As is often the case in science, a new realisation creates a list of unsolved issues. In this case, one obvious question is how to objectively identify the pathogens. The definition of PD must include a diagnosis of the specific underlying pathogens causing the PD. There are numerous studies that have demonstrated the CV risk from PD is driven by the pathogen burden as opposed to only clinical exam findings such as pocket depth, bleeding on probing and bone loss.31–33 The clinical oral health examination is important and must remain an important component of the diagnosis. However, from a CV standpoint, there must be an objective assessment of high-risk pathogen burden as part of the definition of PD. There are several DNA-based oral pathogen tests available to assess high-risk pathogens. However, many dentists are not familiar with these tests, and there is a substantial cost involved. Understanding that high-risk PD pathogens are causal of ASVD places an onus upon our dental colleagues to continue their efforts to develop affordable, reproducible, objective testing for high-risk PD pathogens.

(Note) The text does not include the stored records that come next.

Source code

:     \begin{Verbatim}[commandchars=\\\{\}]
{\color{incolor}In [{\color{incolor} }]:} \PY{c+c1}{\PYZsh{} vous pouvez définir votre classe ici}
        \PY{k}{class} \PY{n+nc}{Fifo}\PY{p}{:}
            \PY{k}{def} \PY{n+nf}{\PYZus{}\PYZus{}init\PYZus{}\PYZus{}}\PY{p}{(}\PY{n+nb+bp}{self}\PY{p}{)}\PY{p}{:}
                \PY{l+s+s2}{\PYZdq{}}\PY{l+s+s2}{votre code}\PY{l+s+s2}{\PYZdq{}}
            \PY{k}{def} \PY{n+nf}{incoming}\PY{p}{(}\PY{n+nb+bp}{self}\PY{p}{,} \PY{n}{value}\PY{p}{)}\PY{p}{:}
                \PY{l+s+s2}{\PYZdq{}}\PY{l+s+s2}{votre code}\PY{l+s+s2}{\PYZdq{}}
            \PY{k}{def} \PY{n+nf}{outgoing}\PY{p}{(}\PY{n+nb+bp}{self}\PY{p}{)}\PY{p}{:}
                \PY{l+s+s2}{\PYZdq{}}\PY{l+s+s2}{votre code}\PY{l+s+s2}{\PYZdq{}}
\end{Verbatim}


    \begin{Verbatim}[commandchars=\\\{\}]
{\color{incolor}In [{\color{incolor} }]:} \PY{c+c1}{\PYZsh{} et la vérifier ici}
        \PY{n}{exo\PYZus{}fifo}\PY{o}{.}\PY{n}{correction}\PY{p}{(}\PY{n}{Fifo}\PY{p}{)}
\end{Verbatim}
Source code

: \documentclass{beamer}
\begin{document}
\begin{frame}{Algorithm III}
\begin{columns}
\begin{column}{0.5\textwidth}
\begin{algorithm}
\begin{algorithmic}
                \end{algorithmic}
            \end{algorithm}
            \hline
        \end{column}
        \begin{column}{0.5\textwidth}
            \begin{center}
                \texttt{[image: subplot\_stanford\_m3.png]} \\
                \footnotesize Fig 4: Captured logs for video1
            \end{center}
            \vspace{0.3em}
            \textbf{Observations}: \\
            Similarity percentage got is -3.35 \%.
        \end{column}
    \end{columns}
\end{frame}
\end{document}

An additional substantial issue following the recognition of PD due to high-risk pathogens as causal of ASVD is: how is it successfully managed? There is sparse data addressing the most effective way to manage such disease. One randomised prospective study of 101 patients with PD tested the effectiveness of scaling and root planning (SRP) alone versus SRP plus systemic antibiotics. There were two antibiotic arms: metronidazole (MTZ) 400 mg three times per day or MTZ+ amoxicillin (AMX) (500 mg three times per day) for 14 days. In addition, half of the patients in each of the three arms of therapy rinsed with 0.12% chlorhexidine two times per day for 2 months. Follow-up testing of pathogens was concluded at 1 year. The study found there was more effective elimination of high-risk pathogens with the addition of antibiotics and antimicrobial rinse. However, they point out the study might have been underpowered and any conclusions should be interpreted with caution.34 One other randomised placebo-controlled clinical trial has been done comparing the effectiveness of SRP alone with SRP with the antibiotics MTZ and AMX. This study examined 58 non-smoking type 2 diabetics. They were treated with SRP alone or with MTZ 400 mg and AMX 500 mg three times per day for 14 days. Follow-up DNA evaluation for high-risk pathogens was concluded in 1 year. The patients treated with antibiotics had greater reduction in three high-risk pathogens: Tf, Td, Pg. Again, this is a very small study, and results need to be interpreted with caution.35 Issues with management extend beyond simply the initial therapy of high-risk pathogens. What is the most effective manner in which to maintain periodontal health? There is no significant published study, we are aware of, that addresses this pertinent issue. Studies evaluating management would also need to clarify the percentage of success, the side effects of therapy, the cost of the management and ultimately the return on investment in reducing the mortality and morbidity of ASVD. Currently, there are no large clinical trials generating a definitive answer for the effective management of PD due to high-risk pathogens. This is fertile research ground for our dental colleagues. Realising PD due to high-risk pathogens as causal of ASVD demands such investigation.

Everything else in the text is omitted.